* [Directions for this task] In the entries below, how many lines contain the word "studio"? State the number and nothing more.
**** Dataset excerpts ****
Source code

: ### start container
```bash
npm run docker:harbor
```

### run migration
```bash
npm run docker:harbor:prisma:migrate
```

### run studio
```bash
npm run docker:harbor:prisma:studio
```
****
**** Dataset excerpts ****
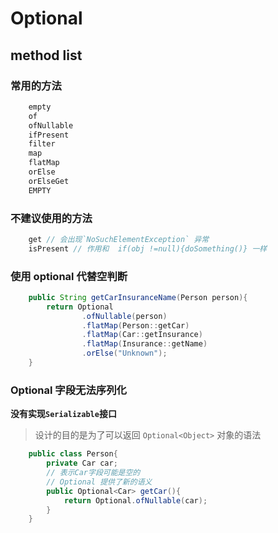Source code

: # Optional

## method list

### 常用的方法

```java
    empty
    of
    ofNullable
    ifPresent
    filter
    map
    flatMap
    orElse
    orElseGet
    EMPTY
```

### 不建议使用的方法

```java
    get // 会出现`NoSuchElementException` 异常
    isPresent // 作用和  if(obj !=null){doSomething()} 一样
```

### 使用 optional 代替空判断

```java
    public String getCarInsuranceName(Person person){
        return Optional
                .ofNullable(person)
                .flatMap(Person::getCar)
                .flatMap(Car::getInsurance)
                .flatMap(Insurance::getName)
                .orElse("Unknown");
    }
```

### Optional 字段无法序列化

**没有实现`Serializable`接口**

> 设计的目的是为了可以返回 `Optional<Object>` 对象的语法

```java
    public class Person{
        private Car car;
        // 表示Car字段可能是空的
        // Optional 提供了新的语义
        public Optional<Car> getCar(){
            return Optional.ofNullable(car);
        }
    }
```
****
* [Exercise output] 2